Grad 5100: Fundamentals of Data Science Fall 2023

Introduction

Grad 5100 is a foundational course in the MS in Data Science Program. It is designed to provide the essential background in programming, statistics, linear algebra, and multivariate calculus that the core and elective courses in the program rely on. The course will run intensively during the first few weeks of the semester and then drop back to a regular weekly schedule.

Note: This material refers to the Fall 2023 version of Grad5100. See HuskyCT for the current version. Access to HuskyCT is limited to students enrolled in the course.

References

We will rely on the following materials.

There is no formal textbook for the course. Some useful references include the following, all of which are either open source or available through the UConn Library.

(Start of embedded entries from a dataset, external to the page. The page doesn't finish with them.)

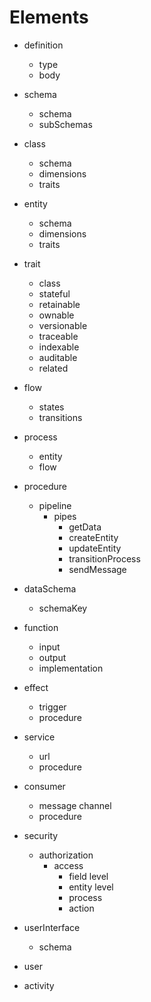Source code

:# Elements

- definition
  - type
  - body

- schema
  - schema
  - subSchemas

- class
  - schema
  - dimensions
  - traits

- entity
  - schema
  - dimensions
  - traits

- trait
  - class
  - stateful
  - retainable
  - ownable
  - versionable
  - traceable
  - indexable
  - auditable
  - related

- flow
  - states
  - transitions

- process
  - entity
  - flow

- procedure
  - pipeline
    - pipes
      - getData
      - createEntity
      - updateEntity
      - transitionProcess
      - sendMessage

- dataSchema
  - schemaKey

- function
  - input
  - output
  - implementation

- effect
  - trigger
  - procedure

- service
  - url
  - procedure

- consumer
  - message channel
  - procedure

- security
  - authorization
    - access
      - field level
      - entity level
      - process
      - action

- userInterface
  - schema

- user

- activity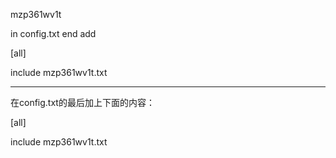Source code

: mzp361wv1t

in config.txt end add

[all]

include mzp361wv1t.txt

--------------------------------
在config.txt的最后加上下面的内容：

[all]

include mzp361wv1t.txt

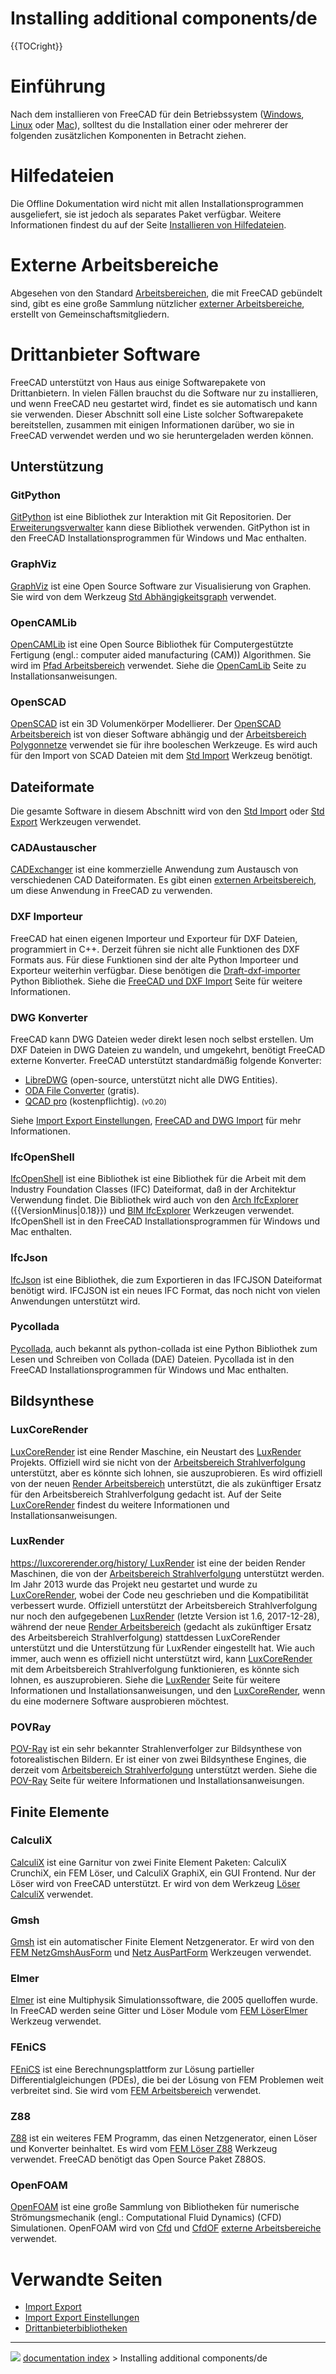 # Installing additional components/de
{{TOCright}}

# Einführung

Nach dem installieren von FreeCAD für dein Betriebssystem ([Windows](Installing_on_Windows/de.md), [Linux](Installing_on_Linux/de.md) oder [Mac](Installing_on_Mac/de.md)), solltest du die Installation einer oder mehrerer der folgenden zusätzlichen Komponenten in Betracht ziehen.

# Hilfedateien

Die Offline Dokumentation wird nicht mit allen Installationsprogrammen ausgeliefert, sie ist jedoch als separates Paket verfügbar. Weitere Informationen findest du auf der Seite [Installieren von Hilfedateien](Installing_Helpfile/de.md).

# Externe Arbeitsbereiche 

Abgesehen von den Standard [Arbeitsbereichen](workbenches/de.md), die mit FreeCAD gebündelt sind, gibt es eine große Sammlung nützlicher [externer Arbeitsbereiche](External_workbenches/de.md), erstellt von Gemeinschaftsmitgliedern.

# Drittanbieter Software 

FreeCAD unterstützt von Haus aus einige Softwarepakete von Drittanbietern. In vielen Fällen brauchst du die Software nur zu installieren, und wenn FreeCAD neu gestartet wird, findet es sie automatisch und kann sie verwenden. Dieser Abschnitt soll eine Liste solcher Softwarepakete bereitstellen, zusammen mit einigen Informationen darüber, wo sie in FreeCAD verwendet werden und wo sie heruntergeladen werden können.

## Unterstützung

### GitPython

[GitPython](https://github.com/gitpython-developers/GitPython) ist eine Bibliothek zur Interaktion mit Git Repositorien. Der [Erweiterungsverwalter](Std_AddonMgr/de.md) kann diese Bibliothek verwenden. GitPython ist in den FreeCAD Installationsprogrammen für Windows und Mac enthalten.

### GraphViz

[GraphViz](https://www.graphviz.org) ist eine Open Source Software zur Visualisierung von Graphen. Sie wird von dem Werkzeug [Std Abhängigkeitsgraph](Std_DependencyGraph/de.md) verwendet.

### OpenCAMLib

[OpenCAMLib](http://www.anderswallin.net/CAM) ist eine Open Source Bibliothek für Computergestützte Fertigung (engl.: computer aided manufacturing (CAM)) Algorithmen. Sie wird im [Pfad Arbeitsbereich](Path_Workbench/de.md) verwendet. Siehe die [OpenCamLib](OpenCamLib/de.md) Seite zu Installationsanweisungen.

### OpenSCAD

[OpenSCAD](https://www.openscad.org) ist ein 3D Volumenkörper Modellierer. Der [OpenSCAD Arbeitsbereich](OpenSCAD_Workbench/de.md) ist von dieser Software abhängig und der [ Arbeitsbereich Polygonnetze](Mesh_Workbench/de.md) verwendet sie für ihre booleschen Werkzeuge. Es wird auch für den Import von SCAD Dateien mit dem [Std Import](Std_Import/de.md) Werkzeug benötigt.

## Dateiformate

Die gesamte Software in diesem Abschnitt wird von den [Std Import](Std_Import/de.md) oder [Std Export](Std_Export/de.md) Werkzeugen verwendet.

### CADAustauscher

[CADExchanger](https://cadexchanger.com) ist eine kommerzielle Anwendung zum Austausch von verschiedenen CAD Dateiformaten. Es gibt einen [externen Arbeitsbereich](https://github.com/yorikvanhavre/CADExchanger), um diese Anwendung in FreeCAD zu verwenden.

### DXF Importeur 

FreeCAD hat einen eigenen Importeur und Exporteur für DXF Dateien, programmiert in C++. Derzeit führen sie nicht alle Funktionen des DXF Formats aus. Für diese Funktionen sind der alte Python Importeer und Exporteur weiterhin verfügbar. Diese benötigen die [Draft-dxf-importer](https://github.com/yorikvanhavre/Draft-dxf-importer) Python Bibliothek. Siehe die [FreeCAD und DXF Import](FreeCAD_and_DXF_Import/de.md) Seite für weitere Informationen.

### DWG Konverter 


<div class="mw-translate-fuzzy">

FreeCAD kann DWG Dateien weder direkt lesen noch selbst erstellen. Um DXF Dateien in DWG Dateien zu wandeln, und umgekehrt, benötigt FreeCAD externe Konverter. FreeCAD unterstützt standardmäßig folgende Konverter:

-   [LibreDWG](https://www.gnu.org/software/libredwg) (open-source, unterstützt nicht alle DWG Entities).
-   [ODA File Converter](https://www.opendesign.com/guestfiles/oda_file_converter) (gratis).
-   [QCAD pro](https://qcad.org/en/qcad-command-line-tools#dwg2dwg) (kostenpflichtig). <small>(v0.20)</small> 


</div>

Siehe [Import Export Einstellungen](Import_Export_Preferences/de#DWG.md), [FreeCAD and DWG Import](FreeCAD_and_DWG_Import/de.md) für mehr Informationen.

### IfcOpenShell

[IfcOpenShell](http://ifcopenshell.org) ist eine Bibliothek ist eine Bibliothek für die Arbeit mit dem Industry Foundation Classes (IFC) Dateiformat, daß in der Architektur Verwendung findet. Die Bibliothek wird auch von den [Arch IfcExplorer](Arch_IfcExplorer/de.md) ({{VersionMinus|0.18}}) und [BIM IfcExplorer](BIM_IfcExplorer/de.md) Werkzeugen verwendet. IfcOpenShell ist in den FreeCAD Installationsprogrammen für Windows und Mac enthalten.

### IfcJson

[IfcJson](https://github.com/buildingSMART/ifcJSON) ist eine Bibliothek, die zum Exportieren in das IFCJSON Dateiformat benötigt wird. IFCJSON ist ein neues IFC Format, das noch nicht von vielen Anwendungen unterstützt wird.

### Pycollada

[Pycollada](https://github.com/pycollada/pycollada/releases), auch bekannt als python-collada ist eine Python Bibliothek zum Lesen und Schreiben von Collada (DAE) Dateien. Pycollada ist in den FreeCAD Installationsprogrammen für Windows und Mac enthalten.

## Bildsynthese

### LuxCoreRender

[LuxCoreRender](https://www.luxcorerender.org) ist eine Render Maschine, ein Neustart des [LuxRender](LuxRender/de.md) Projekts. Offiziell wird sie nicht von der [Arbeitsbereich Strahlverfolgung](Raytracing_Workbench/de.md) unterstützt, aber es könnte sich lohnen, sie auszuprobieren. Es wird offiziell von der neuen [Render Arbeitsbereich](https://github.com/FreeCAD/FreeCAD-render) unterstützt, die als zukünftiger Ersatz für den Arbeitsbereich Strahlverfolgung gedacht ist. Auf der Seite [LuxCoreRender](LuxCoreRender/de.md) findest du weitere Informationen und Installationsanweisungen.

### LuxRender

[https://luxcorerender.org/history/ LuxRender](https://luxcorerender.org/history/_LuxRender.md) ist eine der beiden Render Maschinen, die von der [Arbeitsbereich Strahlverfolgung](Raytracing_Workbench/de.md) unterstützt werden. Im Jahr 2013 wurde das Projekt neu gestartet und wurde zu [LuxCoreRender](LuxCoreRender/de.md), wobei der Code neu geschrieben und die Kompatibilität verbessert wurde. Offiziell unterstützt der Arbeitsbereich Strahlverfolgung nur noch den aufgegebenen [LuxRender](LuxRender/de.md) (letzte Version ist 1.6, 2017-12-28), während der neue [Render Arbeitsbereich](https://github.com/FreeCAD/FreeCAD-render) (gedacht als zukünftiger Ersatz des Arbeitsbereich Strahlverfolgung) stattdessen LuxCoreRender unterstützt und die Unterstützung für LuxRender eingestellt hat. Wie auch immer, auch wenn es offiziell nicht unterstützt wird, kann [LuxCoreRender](LuxCoreRender/de.md) mit dem Arbeitsbereich Strahlverfolgung funktionieren, es könnte sich lohnen, es auszuprobieren. Siehe die [LuxRender](LuxRender/de.md) Seite für weitere Informationen und Installationsanweisungen, und den [LuxCoreRender](LuxCoreRender/de.md), wenn du eine modernere Software ausprobieren möchtest.

### POVRay

[POV-Ray](https://www.povray.org) ist ein sehr bekannter Strahlenverfolger zur Bildsynthese von fotorealistischen Bildern. Er ist einer von zwei Bildsynthese Engines, die derzeit vom [Arbeitsbereich Strahlverfolgung](Raytracing_Workbench/de.md) unterstützt werden. Siehe die [POV-Ray](POV-Ray/de.md) Seite für weitere Informationen und Installationsanweisungen.

## Finite Elemente 

### CalculiX

[CalculiX](http://calculix.de) ist eine Garnitur von zwei Finite Element Paketen: CalculiX CrunchiX, ein FEM Löser, und CalculiX GraphiX, ein GUI Frontend. Nur der Löser wird von FreeCAD unterstützt. Er wird von dem Werkzeug [Löser CalculiX](FEM_SolverCalculiX/de.md) verwendet.

### Gmsh

[Gmsh](http://gmsh.info) ist ein automatischer Finite Element Netzgenerator. Er wird von den [FEM NetzGmshAusForm](FEM_MeshGmshFromShape/de.md) und [Netz AusPartForm](Mesh_FromPartShape/de.md) Werkzeugen verwendet.

### Elmer

[Elmer](https://www.csc.fi/web/elmer) ist eine Multiphysik Simulationssoftware, die 2005 quelloffen wurde. In FreeCAD werden seine Gitter und Löser Module vom [FEM LöserElmer](FEM_SolverElmer/de.md) Werkzeug verwendet.

### FEniCS

[FEniCS](https://fenicsproject.org) ist eine Berechnungsplattform zur Lösung partieller Differentialgleichungen (PDEs), die bei der Lösung von FEM Problemen weit verbreitet sind. Sie wird vom [FEM Arbeitsbereich](FEM_Workbench/de.md) verwendet.

### Z88

[Z88](https://en.z88.de) ist ein weiteres FEM Programm, das einen Netzgenerator, einen Löser und Konverter beinhaltet. Es wird vom [FEM Löser Z88](FEM_SolverZ88/de.md) Werkzeug verwendet. FreeCAD benötigt das Open Source Paket Z88OS.

### OpenFOAM

[OpenFOAM](https://openfoam.org) ist eine große Sammlung von Bibliotheken für numerische Strömungsmechanik (engl.: Computational Fluid Dynamics) (CFD) Simulationen. OpenFOAM wird von [Cfd](Cfd_Workbench/de.md) und [CfdOF](https://github.com/jaheyns/CfdOF) [externe Arbeitsbereiche](external_workbenches/de.md) verwendet.

# Verwandte Seiten 

-   [Import Export](Import_Export/de.md)
-   [Import Export Einstellungen](Import_Export_Preferences/de.md)
-   [Drittanbieterbibliotheken](Third_Party_Libraries/de.md)



---
![](images/Right_arrow.png) [documentation index](../README.md) > Installing additional components/de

  • Programming Bootcamp (python) These are notes from a programming bootcamp at Caltech. It is very well done and comprehensive and covers more than we will do in this course.
  • Programming Bootcamp (R) These are notes developed at UConn by Chiranjit Dutta, one of Professor Ravishanker’s students. For a more usable zip file of the Rmd code and the data files, use this link.
  • An Introduction to Statistical Learning by James, et. al. Note that the original version of this book uses the R language, but a new edition available in Summer 2023 uses Python.
  • R for Data Science by Wickham and Grolemund.
  • Python for Data Science, 3E by Wes McKinney.
  • Practical Statistics for Data Scientists by Bruce, Bruce, and Gedeck. Note that this is available for free to UConn students through the UConn library’s subscription to the O’Reilly Learning Platform.
  • Statistical Practice for Data Science by Bar, Ravishankar, and Asha (draft).
  • Mathematics for Machine Learning (draft) by Teitelbaum.
  • Fluent Python by Ramalho. Available to UConn students through the UConn Library’s subscription to the O’Reilly Learning Platform.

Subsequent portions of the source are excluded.